> WHAT THE TASK REQUIRES: Count every line in the entries that follow where the word "sonore" appears, then state only the total.
====== MATERIAL PROVIDED ======
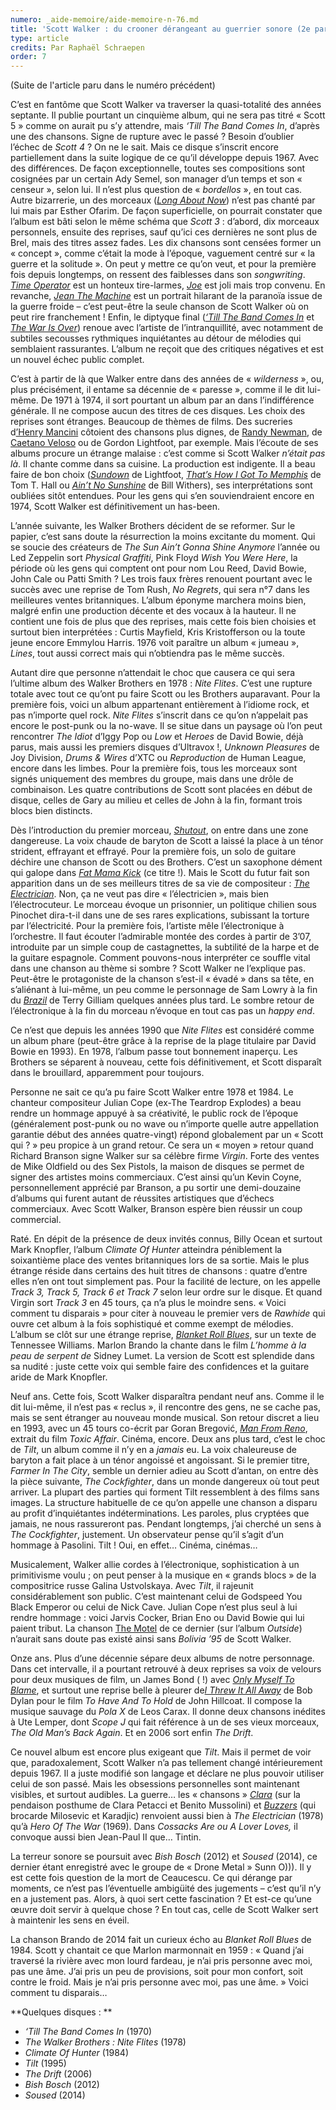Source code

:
 ```yaml
---
numero: _aide-memoire/aide-memoire-n-76.md
title: 'Scott Walker : du crooner dérangeant au guerrier sonore (2e partie)'
type: article
credits: Par Raphaël Schraepen
order: 7
---
```

(Suite de l'article paru dans le numéro précédent)

C’est en fantôme que Scott Walker va traverser la quasi-totalité des années septante. Il publie pourtant un cinquième album, qui ne sera pas titré « Scott 5 » comme on aurait pu s’y attendre, mais _‘Till The Band Comes In_, d’après une des chansons. Signe de rupture avec le passé ? Besoin d’oublier l’échec de _Scott 4_ ? On ne le sait. Mais ce disque s’inscrit encore partiellement dans la suite logique de ce qu’il développe depuis 1967. Avec des différences. De façon exceptionnelle, toutes ses compositions sont cosignées par un certain Ady Semel, son manager d’un temps et son « censeur », selon lui. Il n’est plus question de « _bordellos_ », en tout cas. Autre bizarrerie, un des morceaux ([_Long About Now_](https://www.youtube.com/watch?v=HHitp6q9stM)) n’est pas chanté par lui mais par Esther Ofarim. De façon superficielle, on pourrait constater que l’album est bâti selon le même schéma que _Scott 3_ : d’abord, dix morceaux personnels, ensuite des reprises, sauf qu’ici ces dernières ne sont plus de Brel, mais des titres assez fades. Les dix chansons sont censées former un « concept », comme c’était la mode à l’époque, vaguement centré sur « la guerre et la solitude ». On peut y mettre ce qu’on veut, et pour la première fois depuis longtemps, on ressent des faiblesses dans son _songwriting_. [_Time Operator_](https://www.youtube.com/watch?v=EnPQnmeQYMQ) est un honteux tire-larmes, [_Joe_](https://www.youtube.com/watch?v=p-ZPGYE3o_U) est joli mais trop convenu. En revanche, [_Jean The Machine_](https://www.youtube.com/watch?v=DcHoTi5rGQU) est un portrait hilarant de la paranoïa issue de la guerre froide – c’est peut-être la seule chanson de Scott Walker où on peut rire franchement ! Enfin, le diptyque final ([_‘Till The Band Comes In_](https://www.youtube.com/watch?v=jLWjsQWBuG8) et [_The War Is Over_](https://www.youtube.com/watch?v=ttF51Xytz7Y)) renoue avec l’artiste de l’intranquillité, avec notamment de subtiles secousses rythmiques inquiétantes au détour de mélodies qui semblaient rassurantes. L’album ne reçoit que des critiques négatives et est un nouvel échec public complet.

C’est à partir de là que Walker entre dans des années de « _wilderness_ », ou, plus précisément, il entame sa décennie de « paresse », comme il le dit lui-même. De 1971 à 1974, il sort pourtant un album par an dans l’indifférence générale. Il ne compose aucun des titres de ces disques. Les choix des reprises sont étranges. Beaucoup de thèmes de films. Des sucreries d[’Henry Mancini](https://fr.wikipedia.org/wiki/Henry_Mancini) côtoient des chansons plus dignes, de [Randy Newman](https://fr.wikipedia.org/wiki/Randy_Newman), de [Caetano Veloso](https://fr.wikipedia.org/wiki/Caetano_Veloso) ou de Gordon Lightfoot, par exemple. Mais l’écoute de ses albums procure un étrange malaise : c’est comme si Scott Walker _n’était pas là_. Il chante comme dans sa cuisine. La production est indigente. Il a beau faire de bon choix ([_Sundown_](https://www.youtube.com/watch?v=S2cfhE1VZMU) de Lightfoot, [_That’s How I Got To Memphis_](https://www.youtube.com/watch?v=EDHV4PUZvgY) de Tom T. Hall ou [_Ain’t No Sunshine_](https://www.youtube.com/watch?v=SLEtjXNMxYg) de Bill Withers), ses interprétations sont oubliées sitôt entendues. Pour les gens qui s’en souviendraient encore en 1974, Scott Walker est définitivement un has-been.

L’année suivante, les Walker Brothers décident de se reformer. Sur le papier, c’est sans doute la résurrection la moins excitante du moment. Qui se soucie des créateurs de _The Sun Ain’t Gonna Shine Anymore_ l’année ou Led Zeppelin sort _Physical Graffiti_, Pink Floyd _Wish You Were Here_, la période où les gens qui comptent ont pour nom Lou Reed, David Bowie, John Cale ou Patti Smith ? Les trois faux frères renouent pourtant avec le succès avec une reprise de Tom Rush, _No Regrets_, qui sera n°7 dans les meilleures ventes britanniques. L’album éponyme marchera moins bien, malgré enfin une production décente et des vocaux à la hauteur. Il ne contient une fois de plus que des reprises, mais cette fois bien choisies et surtout bien interprétées : Curtis Mayfield, Kris Kristofferson ou la toute jeune encore Emmylou Harris. 1976 voit paraître un album « jumeau », _Lines_, tout aussi correct mais qui n’obtiendra pas le même succès.

Autant dire que personne n’attendait le choc que causera ce qui sera l’ultime album des Walker Brothers en 1978 : _Nite Flites_. C’est une rupture totale avec tout ce qu’ont pu faire Scott ou les Brothers auparavant. Pour la première fois, voici un album appartenant entièrement à l’idiome rock, et pas n’importe quel rock. _Nite Flites_ s’inscrit dans ce qu’on n’appelait pas encore le post-punk ou la no-wave. Il se situe dans un paysage où l’on peut rencontrer _The Idiot_ d’Iggy Pop ou _Low_ et _Heroes_ de David Bowie, déjà parus, mais aussi les premiers disques d’Ultravox !, _Unknown Pleasures_ de Joy Division, _Drums & Wires_ d’XTC ou _Reproduction_ de Human League, encore dans les limbes. Pour la première fois, tous les morceaux sont signés uniquement des membres du groupe, mais dans une drôle de combinaison. Les quatre contributions de Scott sont placées en début de disque, celles de Gary au milieu et celles de John à la fin, formant trois blocs bien distincts.

Dès l’introduction du premier morceau, [_Shutout_](https://www.youtube.com/watch?v=4uBB9AXYACU), on entre dans une zone dangereuse. La voix chaude de baryton de Scott a laissé la place à un ténor strident, effrayant et effrayé. Pour la première fois, un solo de guitare déchire une chanson de Scott ou des Brothers. C’est un saxophone dément qui galope dans [_Fat Mama Kick_](https://www.youtube.com/watch?v=-skUxIGDTFY) (ce titre !). Mais le Scott du futur fait son apparition dans un de ses meilleurs titres de sa vie de compositeur : [_The Electrician_](https://www.youtube.com/watch?v=mhQbT65qIJY). Non, ça ne veut pas dire « l’électricien », mais bien l’électrocuteur. Le morceau évoque un prisonnier, un politique chilien sous Pinochet dira-t-il dans une de ses rares explications, subissant la torture par l’électricité. Pour la première fois, l’artiste mêle l’électronique à l’orchestre. Il faut écouter l’admirable montée des cordes à partir de 3’07, introduite par un simple coup de castagnettes, la subtilité de la harpe et de la guitare espagnole. Comment pouvons-nous interpréter ce souffle vital dans une chanson au thème si sombre ? Scott Walker ne l’explique pas. Peut-être le protagoniste de la chanson s’est-il « évadé » dans sa tête, en s’aliénant à lui-même, un peu comme le personnage de Sam Lowry à la fin du [_Brazil_](https://fr.wikipedia.org/wiki/Brazil_%28film,_1985%29) de Terry Gilliam quelques années plus tard. Le sombre retour de l’électronique à la fin du morceau n’évoque en tout cas pas un _happy end_.

Ce n’est que depuis les années 1990 que _Nite Flites_ est considéré comme un album phare (peut-être grâce à la reprise de la plage titulaire par David Bowie en 1993). En 1978, l’album passe tout bonnement inaperçu. Les Brothers se séparent à nouveau, cette fois définitivement, et Scott disparaît dans le brouillard, apparemment pour toujours.



Personne ne sait ce qu’a pu faire Scott Walker entre 1978 et 1984. Le chanteur compositeur Julian Cope (ex-The Teardrop Explodes) a beau rendre un hommage appuyé à sa créativité, le public rock de l’époque (généralement post-punk ou no wave ou n’importe quelle autre appellation garantie début des années quatre-vingt) répond globalement par un « Scott qui ? » peu propice à un grand retour. Ce sera un « moyen » retour quand Richard Branson signe Walker sur sa célèbre firme _Virgin_. Forte des ventes de Mike Oldfield ou des Sex Pistols, la maison de disques se permet de signer des artistes moins commerciaux. C’est ainsi qu’un Kevin Coyne, personnellement apprécié par Branson, a pu sortir une demi-douzaine d’albums qui furent autant de réussites artistiques que d’échecs commerciaux. Avec Scott Walker, Branson espère bien réussir un coup commercial.

Raté. En dépit de la présence de deux invités connus, Billy Ocean et surtout Mark Knopfler, l’album _Climate Of Hunter_ atteindra péniblement la soixantième place des ventes britanniques lors de sa sortie. Mais le plus étrange réside dans certains des huit titres de chansons : quatre d’entre elles n’en ont tout simplement pas. Pour la facilité de lecture, on les appelle _Track 3, Track 5, Track 6 et Track 7_ selon leur ordre sur le disque. Et quand Virgin sort _Track 3_ en 45 tours, ça n’a plus le moindre sens. « Voici comment tu disparais » pour citer à nouveau le premier vers de _Rawhide_ qui ouvre cet album à la fois sophistiqué et comme exempt de mélodies. L’album se clôt sur une étrange reprise, [_Blanket Roll Blues_](https://www.youtube.com/watch?v=j2w5eOKp28w), sur un texte de Tennessee Williams. Marlon Brando la chante dans le film _L’homme à la peau de serpent de_ Sidney Lumet. La version de Scott est splendide dans sa nudité : juste cette voix qui semble faire des confidences et la guitare aride de Mark Knopfler.



Neuf ans. Cette fois, Scott Walker disparaîtra pendant neuf ans. Comme il le dit lui-même, il n’est pas « reclus », il rencontre des gens, ne se cache pas, mais se sent étranger au nouveau monde musical. Son retour discret a lieu en 1993, avec un 45 tours co-écrit par Goran Bregović, [_Man From Reno_](https://www.youtube.com/watch?v=y3YOweA72YM), extrait du film _Toxic Affair_. Cinéma, encore. Deux ans plus tard, c’est le choc de _Tilt_, un album comme il n’y en a _jamais_ eu. La voix chaleureuse de baryton a fait place à un ténor angoissé et angoissant. Si le premier titre, _Farmer In The City_, semble un dernier adieu au Scott d’antan, on entre dès la pièce suivante, _The Cockfighter_, dans un monde dangereux où tout peut arriver. La plupart des parties qui forment Tilt ressemblent à des films sans images. La structure habituelle de ce qu’on appelle une chanson a disparu au profit d’inquiétantes indéterminations. Les paroles, plus cryptées que jamais, ne nous rassureront pas. Pendant longtemps, j’ai cherché un sens à _The Cockfighter_, justement. Un observateur pense qu’il s’agit d’un hommage à Pasolini. Tilt ! Oui, en effet… Cinéma, cinémas…



Musicalement, Walker allie cordes à l’électronique, sophistication à un primitivisme voulu ; on peut penser à la musique en « grands blocs » de la compositrice russe Galina Ustvolskaya. Avec _Tilt_, il rajeunit considérablement son public. C’est maintenant celui de Godspeed You Black Emperor ou celui de Nick Cave. Julian Cope n’est plus seul à lui rendre hommage : voici Jarvis Cocker, Brian Eno ou David Bowie qui lui paient tribut. La chanson [The Motel](https://www.youtube.com/watch?v=P-KhzO01JRQ) de ce dernier (sur l’album _Outside_) n’aurait sans doute pas existé ainsi sans _Bolivia ’95_ de Scott Walker.



Onze ans. Plus d’une décennie sépare deux albums de notre personnage. Dans cet intervalle, il a pourtant retrouvé à deux reprises sa voix de velours pour deux musiques de film, un James Bond ( !) avec [_Only Myself To Blame_](https://www.youtube.com/watch?v=NCt4O4gJifQ), et surtout une reprise belle à pleurer de[_I Threw It All Away_](https://www.youtube.com/watch?v=Ken3dfr3FiU) de Bob Dylan pour le film _To Have And To Hold_ de John Hillcoat. Il compose la musique sauvage du _Pola X_ de Leos Carax. Il donne deux chansons inédites à Ute Lemper, dont _Scope J_ qui fait référence à un de ses vieux morceaux, _The Old Man’s Back Again_. Et en 2006 sort enfin _The Drift_.



Ce nouvel album est encore plus exigeant que _Tilt_. Mais il permet de voir que, paradoxalement, Scott Walker n’a pas tellement changé intérieurement depuis 1967. Il a juste modifié son langage et déclare ne plus pouvoir utiliser celui de son passé. Mais les obsessions personnelles sont maintenant visibles, et surtout audibles. La guerre… les « chansons » [_Clara_](https://www.youtube.com/watch?v=r5hvHEBLNpI) (sur la pendaison posthume de Clara Petacci et Benito Mussolini) et [_Buzzers_](https://www.youtube.com/watch?v=EsDjRJpnG1M) (qui brocarde Milosevic et Karadjic) renvoient aussi bien à _The Electrician_ (1978) qu’à _Hero Of The War_ (1969). Dans _Cossacks Are ou A Lover Loves,_ il convoque aussi bien Jean-Paul II que… Tintin.



La terreur sonore se poursuit avec _Bish Bosch_ (2012) et _Soused_ (2014), ce dernier étant enregistré avec le groupe de « Drone Metal » Sunn O))). Il y est cette fois question de la mort de Ceaucescu. Ce qui dérange par moments, ce n’est pas l’éventuelle ambigüité des jugements – c’est qu’il n’y en a justement pas. Alors, à quoi sert cette fascination ? Et est-ce qu’une œuvre doit servir à quelque chose ? En tout cas, celle de Scott Walker sert à maintenir les sens en éveil.



La chanson Brando de 2014 fait un curieux écho au _Blanket Roll Blues_ de 1984. Scott y chantait ce que Marlon marmonnait en 1959 : « Quand j’ai traversé la rivière avec mon lourd fardeau, je n’ai pris personne avec moi, pas une âme. J’ai pris un peu de provisions, soit pour mon confort, soit contre le froid. Mais je n’ai pris personne avec moi, pas une âme. » Voici comment tu disparais…



 



**Quelques disques :
**

* _‘Till The Band Comes In_ (1970)
* _The Walker Brothers : Nite Flites_ (1978)
* _Climate Of Hunter_ (1984)
* _Tilt_ (1995)
* _The Drift_ (2006)
* _Bish Bosch_ (2012)
* _Soused_ (2014)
======
> SOLVED EXERCISE: 2